Investing multimillion-dollar accounts for a client that you meet for 15 minutes — if ever — would seem improbable to most advisors, but is not a rare occurrence for Lee Rawiszer.
The principal of Westport, Connecticut-based Paradigm Financial Partners, a 30-year veteran advisor, has developed a niche over the past five to six years catering to entertainment, television, sports and music industry clients, including “some very big household names,” he tells ThinkAdvisor in a phone interview.
Rawiszer’s unique clientele developed with a single engagement that pleased the client’s career manager, causing a “ripple effect” of referrals from a network of about a dozen business managers who pay the bills of mainly L.A.-, New York- and Atlanta-based athletes and entertainers.
It is the entertainers’ complete trust in their business managers — the key relationship managers and referral source — that make it possible, indeed likely, that Rawiszer’s client meetings peter out after just minutes.
“The business mangers tell me to keep it simple, to describe [the investment plan] in layman’s terms,” Rawiszer says. “Some of them don’t have the patience; they sit in the room for 15 to 20 minutes and say ‘I trust you guys; whatever you decide I’m fine with it.’”
But those are the relatively engaged cohort who will even show up to a meeting; about half never even set foot in the door, says Rawiszer, who notes that as much as he recommends in-person meetings, the subject matter may go over the head of a 20-year-old kid from a background lacking financial sophistication.
And therein lies the unique challenge of many celebrity clients, who, at a young age, and often after growing up in poverty, may quite suddenly command an annual income of over $5 million — the average NBA salary, for example.
“When they’re riding high, they never envision that this can end,” Rawiszer says. “Their picture of financial reality gets distorted at that moment because they reach an apex of fame.”
The rather shocking reality they don’t grasp is that “over 70% NBA ballplayers file for bankruptcy 2-3 years after retirement,” Rawiszer says, citing bad marriages, divorces, back taxes and “schemers who put them into bad investments.”
The NFP Advisor Services-affiliated independent, with over $900 million in assets under management, says even the cautionary tales often fail to reach the minds of the young superstars who parlay their sudden wealth into “wild spending sprees.”
Their business managers — whom Rawiszer describes as genuinely caring — ask them: “Do you really need that Lamborghini? You already have 15 cars; do you really need another one?”
It is precisely because these managers are so intimately familiar with the crash and burn scenarios of their celebrity clients that they hew to the appeal of Rawiszer’s investment pitch, which centers on what he terms “irreplaceable capital.”

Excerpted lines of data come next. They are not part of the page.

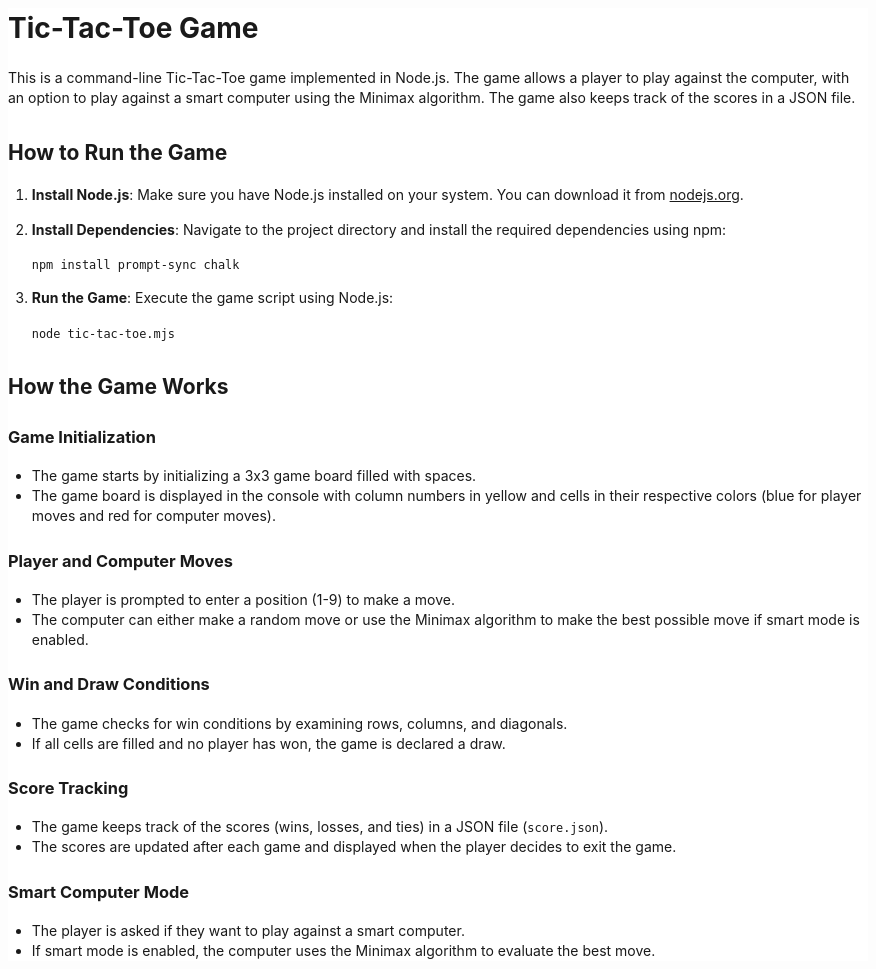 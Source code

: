 # Tic-Tac-Toe Game

This is a command-line Tic-Tac-Toe game implemented in Node.js. The game allows a player to play against the computer, with an option to play against a smart computer using the Minimax algorithm. The game also keeps track of the scores in a JSON file.

## How to Run the Game

1. **Install Node.js**: Make sure you have Node.js installed on your system. You can download it from [nodejs.org](https://nodejs.org/).

2. **Install Dependencies**: Navigate to the project directory and install the required dependencies using npm:

   ```sh
   npm install prompt-sync chalk
   ```

3. **Run the Game**: Execute the game script using Node.js:

   ```sh
   node tic-tac-toe.mjs
   ```

## How the Game Works

### Game Initialization

- The game starts by initializing a 3x3 game board filled with spaces.
- The game board is displayed in the console with column numbers in yellow and cells in their respective colors (blue for player moves and red for computer moves).

### Player and Computer Moves

- The player is prompted to enter a position (1-9) to make a move.
- The computer can either make a random move or use the Minimax algorithm to make the best possible move if smart mode is enabled.

### Win and Draw Conditions

- The game checks for win conditions by examining rows, columns, and diagonals.
- If all cells are filled and no player has won, the game is declared a draw.

### Score Tracking

- The game keeps track of the scores (wins, losses, and ties) in a JSON file (`score.json`).
- The scores are updated after each game and displayed when the player decides to exit the game.

### Smart Computer Mode

- The player is asked if they want to play against a smart computer.
- If smart mode is enabled, the computer uses the Minimax algorithm to evaluate the best move.
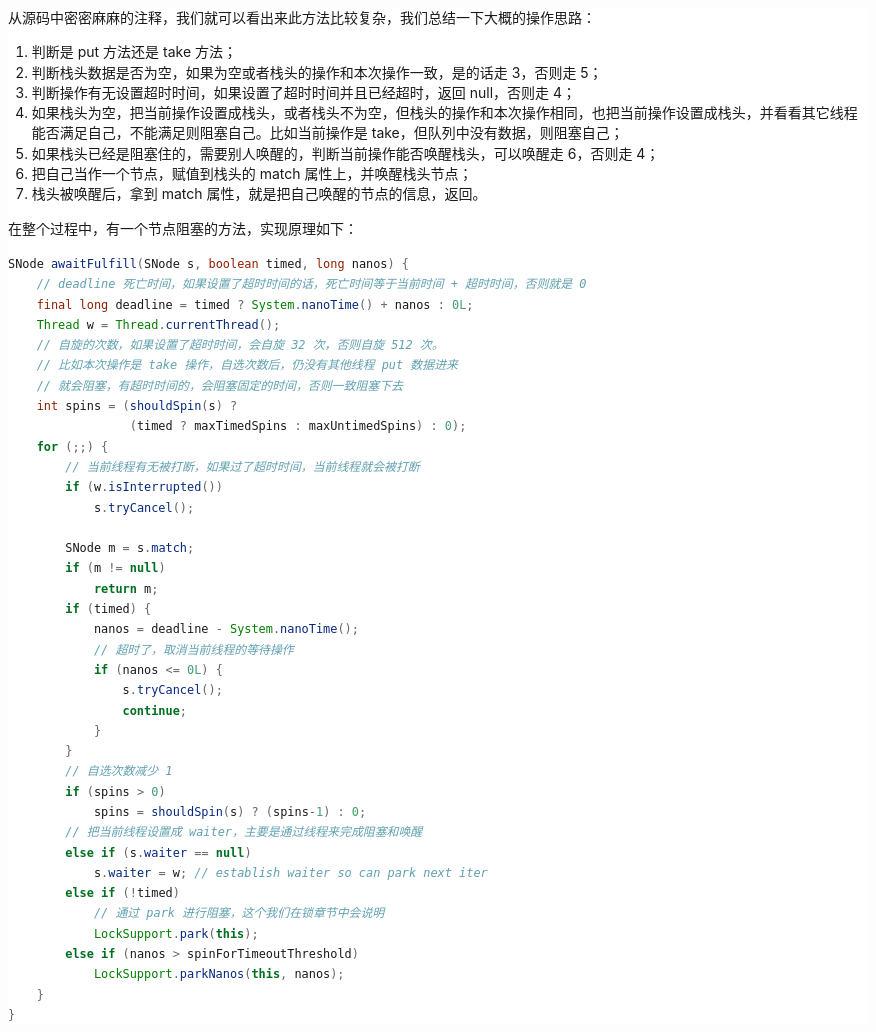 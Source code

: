 从源码中密密麻麻的注释，我们就可以看出来此方法比较复杂，我们总结一下大概的操作思路：

1. 判断是 put 方法还是 take 方法；
2. 判断栈头数据是否为空，如果为空或者栈头的操作和本次操作一致，是的话走 3，否则走 5；
3. 判断操作有无设置超时时间，如果设置了超时时间并且已经超时，返回 null，否则走 4；
4. 如果栈头为空，把当前操作设置成栈头，或者栈头不为空，但栈头的操作和本次操作相同，也把当前操作设置成栈头，并看看其它线程能否满足自己，不能满足则阻塞自己。比如当前操作是 take，但队列中没有数据，则阻塞自己；
5. 如果栈头已经是阻塞住的，需要别人唤醒的，判断当前操作能否唤醒栈头，可以唤醒走 6，否则走 4；
6. 把自己当作一个节点，赋值到栈头的 match 属性上，并唤醒栈头节点；
7. 栈头被唤醒后，拿到 match 属性，就是把自己唤醒的节点的信息，返回。

在整个过程中，有一个节点阻塞的方法，实现原理如下：

```java
SNode awaitFulfill(SNode s, boolean timed, long nanos) {
    // deadline 死亡时间，如果设置了超时时间的话，死亡时间等于当前时间 + 超时时间，否则就是 0
    final long deadline = timed ? System.nanoTime() + nanos : 0L;
    Thread w = Thread.currentThread();
    // 自旋的次数，如果设置了超时时间，会自旋 32 次，否则自旋 512 次。
    // 比如本次操作是 take 操作，自选次数后，仍没有其他线程 put 数据进来
    // 就会阻塞，有超时时间的，会阻塞固定的时间，否则一致阻塞下去
    int spins = (shouldSpin(s) ?
                 (timed ? maxTimedSpins : maxUntimedSpins) : 0);
    for (;;) {
        // 当前线程有无被打断，如果过了超时时间，当前线程就会被打断
        if (w.isInterrupted())
            s.tryCancel();

        SNode m = s.match;
        if (m != null)
            return m;
        if (timed) {
            nanos = deadline - System.nanoTime();
            // 超时了，取消当前线程的等待操作
            if (nanos <= 0L) {
                s.tryCancel();
                continue;
            }
        }
        // 自选次数减少 1
        if (spins > 0)
            spins = shouldSpin(s) ? (spins-1) : 0;
        // 把当前线程设置成 waiter，主要是通过线程来完成阻塞和唤醒
        else if (s.waiter == null)
            s.waiter = w; // establish waiter so can park next iter
        else if (!timed)
            // 通过 park 进行阻塞，这个我们在锁章节中会说明
            LockSupport.park(this);
        else if (nanos > spinForTimeoutThreshold)
            LockSupport.parkNanos(this, nanos);
    }
}
```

The idea is simply to acknowledge the on-average quite short careers of these celebrity clients and create a plan that will provide income that can maintain a high living standard for their lifetimes and for their heirs after their period of “extreme earning” is over.

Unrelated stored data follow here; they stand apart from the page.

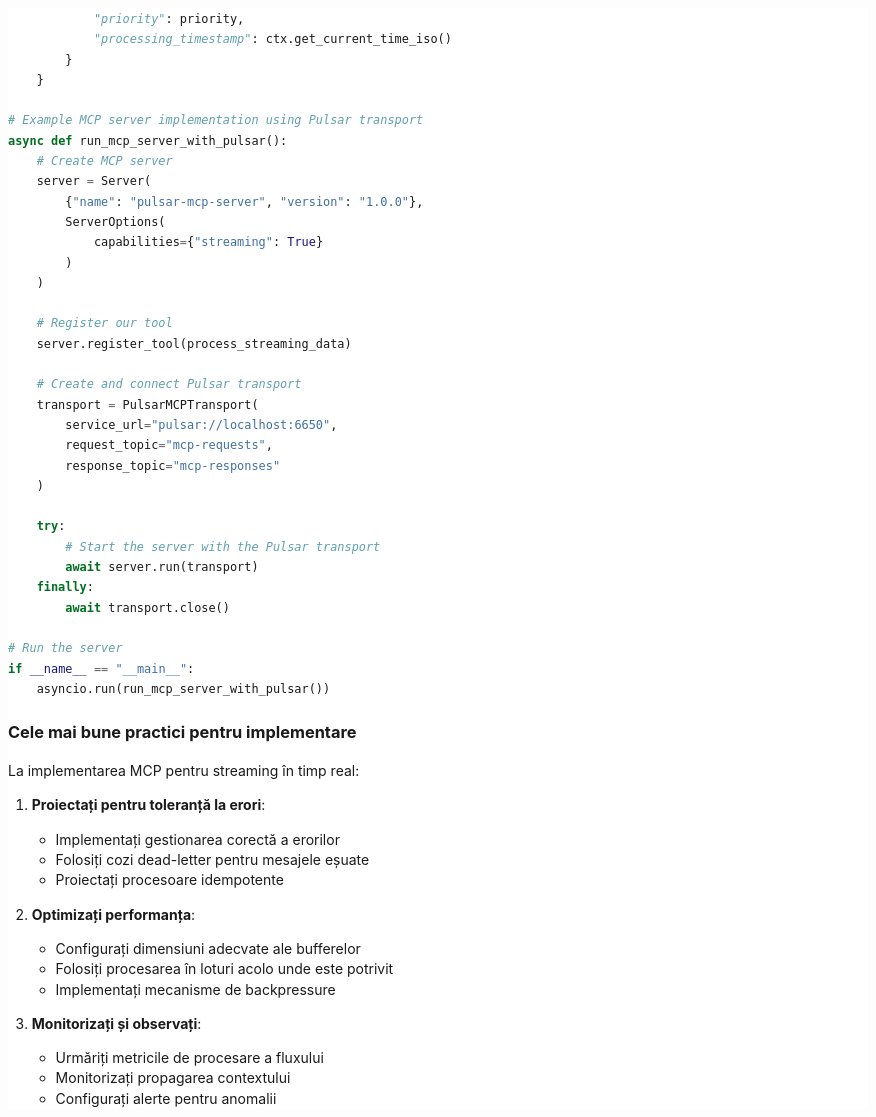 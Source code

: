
 ```python
            "priority": priority,
            "processing_timestamp": ctx.get_current_time_iso()
        }
    }

# Example MCP server implementation using Pulsar transport
async def run_mcp_server_with_pulsar():
    # Create MCP server
    server = Server(
        {"name": "pulsar-mcp-server", "version": "1.0.0"},
        ServerOptions(
            capabilities={"streaming": True}
        )
    )
    
    # Register our tool
    server.register_tool(process_streaming_data)
    
    # Create and connect Pulsar transport
    transport = PulsarMCPTransport(
        service_url="pulsar://localhost:6650",
        request_topic="mcp-requests",
        response_topic="mcp-responses"
    )
    
    try:
        # Start the server with the Pulsar transport
        await server.run(transport)
    finally:
        await transport.close()

# Run the server
if __name__ == "__main__":
    asyncio.run(run_mcp_server_with_pulsar())
```

### Cele mai bune practici pentru implementare

La implementarea MCP pentru streaming în timp real:

1. **Proiectați pentru toleranță la erori**:
   - Implementați gestionarea corectă a erorilor
   - Folosiți cozi dead-letter pentru mesajele eșuate
   - Proiectați procesoare idempotente

2. **Optimizați performanța**:
   - Configurați dimensiuni adecvate ale bufferelor
   - Folosiți procesarea în loturi acolo unde este potrivit
   - Implementați mecanisme de backpressure

3. **Monitorizați și observați**:
   - Urmăriți metricile de procesare a fluxului
   - Monitorizați propagarea contextului
   - Configurați alerte pentru anomalii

“We prepare our clients for life after sports,” he says.
Rawiszer cites the anomalous example of Paul McCartney, who sold out Yankee Stadium when he was in his late 60s, compared to a one-hit wonder like Vanilla Ice; or Derek Jeter, who played shortstop for the New York Yankees for 20 years, nearly four times the longevity of the average player in that position.
Because the athlete or entertainer will typically significantly outearn in his three- to five-year stint what an ordinary professional will earn in his 35-year career, there is a basis on which to fuel a sound long-term investment portfolio, as long as the star doesn’t blow his opportunity.
“Looking at their assets — you have this finite window,” says Rawiszer, who says his focus is on capital preservation.
“Yes, you have to grow it — I don’t want it sitting in cash — but you really want to create a financial cocoon. You will have financial security for the rest of your life if it’s done right,” he says.